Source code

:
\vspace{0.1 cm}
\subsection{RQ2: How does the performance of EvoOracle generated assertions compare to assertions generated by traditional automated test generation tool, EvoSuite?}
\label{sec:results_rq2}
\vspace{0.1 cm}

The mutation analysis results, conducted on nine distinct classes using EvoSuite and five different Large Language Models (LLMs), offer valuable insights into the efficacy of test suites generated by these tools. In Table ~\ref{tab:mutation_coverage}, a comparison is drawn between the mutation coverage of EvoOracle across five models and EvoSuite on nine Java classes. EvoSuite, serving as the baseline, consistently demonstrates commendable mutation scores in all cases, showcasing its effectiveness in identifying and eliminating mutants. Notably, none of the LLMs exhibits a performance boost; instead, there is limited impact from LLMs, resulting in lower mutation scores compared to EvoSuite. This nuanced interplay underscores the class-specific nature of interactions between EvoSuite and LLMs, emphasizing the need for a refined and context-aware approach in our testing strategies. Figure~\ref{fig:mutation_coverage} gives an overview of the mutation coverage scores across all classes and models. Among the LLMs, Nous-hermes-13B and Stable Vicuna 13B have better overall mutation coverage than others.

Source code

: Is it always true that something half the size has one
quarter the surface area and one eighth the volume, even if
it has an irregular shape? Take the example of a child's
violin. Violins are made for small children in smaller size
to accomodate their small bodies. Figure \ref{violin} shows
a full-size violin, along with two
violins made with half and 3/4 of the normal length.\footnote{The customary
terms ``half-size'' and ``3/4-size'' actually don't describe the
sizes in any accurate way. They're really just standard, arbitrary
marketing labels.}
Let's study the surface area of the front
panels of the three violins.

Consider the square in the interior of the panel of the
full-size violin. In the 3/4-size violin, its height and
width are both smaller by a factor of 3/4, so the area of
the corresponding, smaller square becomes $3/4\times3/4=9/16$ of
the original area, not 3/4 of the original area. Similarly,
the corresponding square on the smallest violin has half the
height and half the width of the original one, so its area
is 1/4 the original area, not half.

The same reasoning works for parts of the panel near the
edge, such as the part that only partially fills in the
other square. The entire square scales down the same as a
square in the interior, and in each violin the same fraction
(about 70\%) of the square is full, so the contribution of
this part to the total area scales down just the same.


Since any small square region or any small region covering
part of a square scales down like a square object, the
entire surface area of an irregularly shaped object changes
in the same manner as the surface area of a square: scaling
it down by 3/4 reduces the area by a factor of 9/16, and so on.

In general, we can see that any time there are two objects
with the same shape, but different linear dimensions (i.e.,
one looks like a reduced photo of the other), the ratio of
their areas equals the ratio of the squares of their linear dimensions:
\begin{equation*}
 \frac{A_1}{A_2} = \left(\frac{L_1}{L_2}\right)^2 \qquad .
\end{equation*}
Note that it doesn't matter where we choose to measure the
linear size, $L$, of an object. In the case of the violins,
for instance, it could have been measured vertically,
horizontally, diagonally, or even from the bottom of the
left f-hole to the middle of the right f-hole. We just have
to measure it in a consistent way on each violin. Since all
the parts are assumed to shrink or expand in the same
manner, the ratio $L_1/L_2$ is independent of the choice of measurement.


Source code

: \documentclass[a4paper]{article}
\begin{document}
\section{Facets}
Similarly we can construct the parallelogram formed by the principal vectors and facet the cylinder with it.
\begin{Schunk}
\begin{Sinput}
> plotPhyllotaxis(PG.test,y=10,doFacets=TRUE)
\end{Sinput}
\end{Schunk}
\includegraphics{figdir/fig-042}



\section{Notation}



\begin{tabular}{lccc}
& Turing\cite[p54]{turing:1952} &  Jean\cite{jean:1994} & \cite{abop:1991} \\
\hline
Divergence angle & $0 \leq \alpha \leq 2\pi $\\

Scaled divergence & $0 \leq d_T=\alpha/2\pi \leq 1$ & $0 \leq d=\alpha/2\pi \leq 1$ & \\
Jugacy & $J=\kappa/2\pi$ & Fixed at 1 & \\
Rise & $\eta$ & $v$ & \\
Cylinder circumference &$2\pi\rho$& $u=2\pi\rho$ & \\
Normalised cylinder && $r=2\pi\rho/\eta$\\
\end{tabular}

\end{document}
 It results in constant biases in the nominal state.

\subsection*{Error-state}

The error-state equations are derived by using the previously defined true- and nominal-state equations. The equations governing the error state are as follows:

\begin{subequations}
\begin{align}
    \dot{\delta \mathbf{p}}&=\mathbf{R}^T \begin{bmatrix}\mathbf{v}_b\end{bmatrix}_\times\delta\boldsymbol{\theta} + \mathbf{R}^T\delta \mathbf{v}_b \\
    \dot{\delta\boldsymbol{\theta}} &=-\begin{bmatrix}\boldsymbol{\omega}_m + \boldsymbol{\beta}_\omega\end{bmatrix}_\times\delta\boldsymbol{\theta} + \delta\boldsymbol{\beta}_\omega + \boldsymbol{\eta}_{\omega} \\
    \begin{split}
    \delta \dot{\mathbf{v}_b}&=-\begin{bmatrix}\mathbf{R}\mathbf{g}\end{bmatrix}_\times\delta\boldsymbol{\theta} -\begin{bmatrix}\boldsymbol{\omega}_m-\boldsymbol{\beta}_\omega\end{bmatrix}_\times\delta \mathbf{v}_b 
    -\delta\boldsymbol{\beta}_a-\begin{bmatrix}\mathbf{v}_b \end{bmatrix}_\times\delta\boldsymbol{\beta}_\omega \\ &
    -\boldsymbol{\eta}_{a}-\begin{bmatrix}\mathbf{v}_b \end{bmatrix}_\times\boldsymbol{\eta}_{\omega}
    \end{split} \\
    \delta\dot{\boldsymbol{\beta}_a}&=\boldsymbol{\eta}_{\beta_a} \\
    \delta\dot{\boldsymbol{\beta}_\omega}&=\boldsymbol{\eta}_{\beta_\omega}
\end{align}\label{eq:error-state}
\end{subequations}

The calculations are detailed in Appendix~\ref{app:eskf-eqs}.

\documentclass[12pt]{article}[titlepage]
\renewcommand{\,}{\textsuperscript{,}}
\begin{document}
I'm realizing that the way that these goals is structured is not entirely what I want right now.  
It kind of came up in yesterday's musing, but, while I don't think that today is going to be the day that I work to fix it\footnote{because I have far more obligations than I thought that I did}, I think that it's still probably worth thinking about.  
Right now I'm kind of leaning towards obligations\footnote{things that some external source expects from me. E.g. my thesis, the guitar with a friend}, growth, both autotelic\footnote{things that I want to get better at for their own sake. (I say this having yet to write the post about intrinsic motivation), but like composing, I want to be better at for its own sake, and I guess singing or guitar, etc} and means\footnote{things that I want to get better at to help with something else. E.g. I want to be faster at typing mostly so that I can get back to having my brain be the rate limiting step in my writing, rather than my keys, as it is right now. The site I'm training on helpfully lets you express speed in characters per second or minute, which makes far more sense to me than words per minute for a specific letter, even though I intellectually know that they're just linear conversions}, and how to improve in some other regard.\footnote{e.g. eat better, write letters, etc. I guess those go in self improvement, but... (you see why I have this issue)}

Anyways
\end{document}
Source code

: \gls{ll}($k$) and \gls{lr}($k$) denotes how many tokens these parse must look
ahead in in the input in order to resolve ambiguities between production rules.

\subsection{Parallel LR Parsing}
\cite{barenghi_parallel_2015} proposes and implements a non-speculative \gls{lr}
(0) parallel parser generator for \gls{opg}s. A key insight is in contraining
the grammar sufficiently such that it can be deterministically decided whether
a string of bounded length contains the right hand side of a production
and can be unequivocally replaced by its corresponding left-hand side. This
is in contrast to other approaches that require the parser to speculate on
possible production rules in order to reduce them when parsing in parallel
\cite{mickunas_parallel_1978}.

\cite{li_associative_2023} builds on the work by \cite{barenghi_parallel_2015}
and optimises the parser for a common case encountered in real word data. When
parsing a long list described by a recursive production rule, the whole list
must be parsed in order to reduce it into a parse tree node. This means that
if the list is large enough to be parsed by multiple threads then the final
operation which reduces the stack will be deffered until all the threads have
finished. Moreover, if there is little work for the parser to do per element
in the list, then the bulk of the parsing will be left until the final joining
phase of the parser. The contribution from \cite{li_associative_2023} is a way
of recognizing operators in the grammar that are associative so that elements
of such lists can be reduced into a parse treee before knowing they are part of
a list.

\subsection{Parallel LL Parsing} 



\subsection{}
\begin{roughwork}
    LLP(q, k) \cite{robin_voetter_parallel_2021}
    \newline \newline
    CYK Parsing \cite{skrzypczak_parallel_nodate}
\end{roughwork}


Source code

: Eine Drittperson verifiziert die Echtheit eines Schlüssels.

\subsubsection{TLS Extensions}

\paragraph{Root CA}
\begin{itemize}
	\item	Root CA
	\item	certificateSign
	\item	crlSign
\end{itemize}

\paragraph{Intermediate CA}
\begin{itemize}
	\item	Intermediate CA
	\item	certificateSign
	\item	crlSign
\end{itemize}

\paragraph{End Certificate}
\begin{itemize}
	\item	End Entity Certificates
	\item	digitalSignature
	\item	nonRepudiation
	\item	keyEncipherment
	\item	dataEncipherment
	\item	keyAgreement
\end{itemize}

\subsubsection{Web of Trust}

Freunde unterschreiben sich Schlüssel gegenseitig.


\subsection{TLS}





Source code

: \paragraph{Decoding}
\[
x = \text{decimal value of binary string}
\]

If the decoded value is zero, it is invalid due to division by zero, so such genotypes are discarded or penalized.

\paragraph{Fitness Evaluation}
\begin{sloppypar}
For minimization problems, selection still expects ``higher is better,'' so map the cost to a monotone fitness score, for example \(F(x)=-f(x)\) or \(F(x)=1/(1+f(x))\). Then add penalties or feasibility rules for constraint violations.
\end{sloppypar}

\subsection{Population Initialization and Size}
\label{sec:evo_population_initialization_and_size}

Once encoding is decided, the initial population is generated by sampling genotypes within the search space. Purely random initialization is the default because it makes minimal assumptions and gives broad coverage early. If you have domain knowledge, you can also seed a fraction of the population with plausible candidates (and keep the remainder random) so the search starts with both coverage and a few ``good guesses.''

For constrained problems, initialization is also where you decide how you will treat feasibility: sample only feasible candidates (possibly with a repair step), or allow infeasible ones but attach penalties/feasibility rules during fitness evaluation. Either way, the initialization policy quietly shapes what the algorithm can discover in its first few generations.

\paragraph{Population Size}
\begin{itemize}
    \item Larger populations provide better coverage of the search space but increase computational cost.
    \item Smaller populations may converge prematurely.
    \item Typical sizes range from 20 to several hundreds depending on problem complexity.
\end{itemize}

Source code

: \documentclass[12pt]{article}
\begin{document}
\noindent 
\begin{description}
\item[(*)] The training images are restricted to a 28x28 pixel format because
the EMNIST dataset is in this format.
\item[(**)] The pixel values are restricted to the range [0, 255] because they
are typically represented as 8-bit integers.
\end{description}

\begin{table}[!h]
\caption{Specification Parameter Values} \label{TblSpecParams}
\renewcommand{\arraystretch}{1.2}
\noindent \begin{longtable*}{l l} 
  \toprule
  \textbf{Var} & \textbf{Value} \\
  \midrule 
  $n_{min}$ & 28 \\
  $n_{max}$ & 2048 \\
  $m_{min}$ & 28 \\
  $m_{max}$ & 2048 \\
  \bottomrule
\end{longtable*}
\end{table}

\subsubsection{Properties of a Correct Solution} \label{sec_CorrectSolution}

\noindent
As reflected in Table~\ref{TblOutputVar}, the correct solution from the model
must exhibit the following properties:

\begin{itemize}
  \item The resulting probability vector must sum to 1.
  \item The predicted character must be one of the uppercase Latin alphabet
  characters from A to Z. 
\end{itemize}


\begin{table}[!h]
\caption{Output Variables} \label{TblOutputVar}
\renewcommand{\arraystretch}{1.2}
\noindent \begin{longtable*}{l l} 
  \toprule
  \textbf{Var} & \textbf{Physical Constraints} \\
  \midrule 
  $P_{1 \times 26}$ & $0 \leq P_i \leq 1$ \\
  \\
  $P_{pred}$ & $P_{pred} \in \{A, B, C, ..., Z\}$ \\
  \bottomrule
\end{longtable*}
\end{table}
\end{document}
# # # # #
# TASK PROMPT:
Quote the records above from their first line through the line containing "the corresponding, smaller", both ends included.

# SOLUTION TO THE EXERCISE:
Source code

:
\vspace{0.1 cm}
\subsection{RQ2: How does the performance of EvoOracle generated assertions compare to assertions generated by traditional automated test generation tool, EvoSuite?}
\label{sec:results_rq2}
\vspace{0.1 cm}

The mutation analysis results, conducted on nine distinct classes using EvoSuite and five different Large Language Models (LLMs), offer valuable insights into the efficacy of test suites generated by these tools. In Table ~\ref{tab:mutation_coverage}, a comparison is drawn between the mutation coverage of EvoOracle across five models and EvoSuite on nine Java classes. EvoSuite, serving as the baseline, consistently demonstrates commendable mutation scores in all cases, showcasing its effectiveness in identifying and eliminating mutants. Notably, none of the LLMs exhibits a performance boost; instead, there is limited impact from LLMs, resulting in lower mutation scores compared to EvoSuite. This nuanced interplay underscores the class-specific nature of interactions between EvoSuite and LLMs, emphasizing the need for a refined and context-aware approach in our testing strategies. Figure~\ref{fig:mutation_coverage} gives an overview of the mutation coverage scores across all classes and models. Among the LLMs, Nous-hermes-13B and Stable Vicuna 13B have better overall mutation coverage than others.

Source code

: Is it always true that something half the size has one
quarter the surface area and one eighth the volume, even if
it has an irregular shape? Take the example of a child's
violin. Violins are made for small children in smaller size
to accomodate their small bodies. Figure \ref{violin} shows
a full-size violin, along with two
violins made with half and 3/4 of the normal length.\footnote{The customary
terms ``half-size'' and ``3/4-size'' actually don't describe the
sizes in any accurate way. They're really just standard, arbitrary
marketing labels.}
Let's study the surface area of the front
panels of the three violins.

Consider the square in the interior of the panel of the
full-size violin. In the 3/4-size violin, its height and
width are both smaller by a factor of 3/4, so the area of
the corresponding, smaller square becomes $3/4\times3/4=9/16$ of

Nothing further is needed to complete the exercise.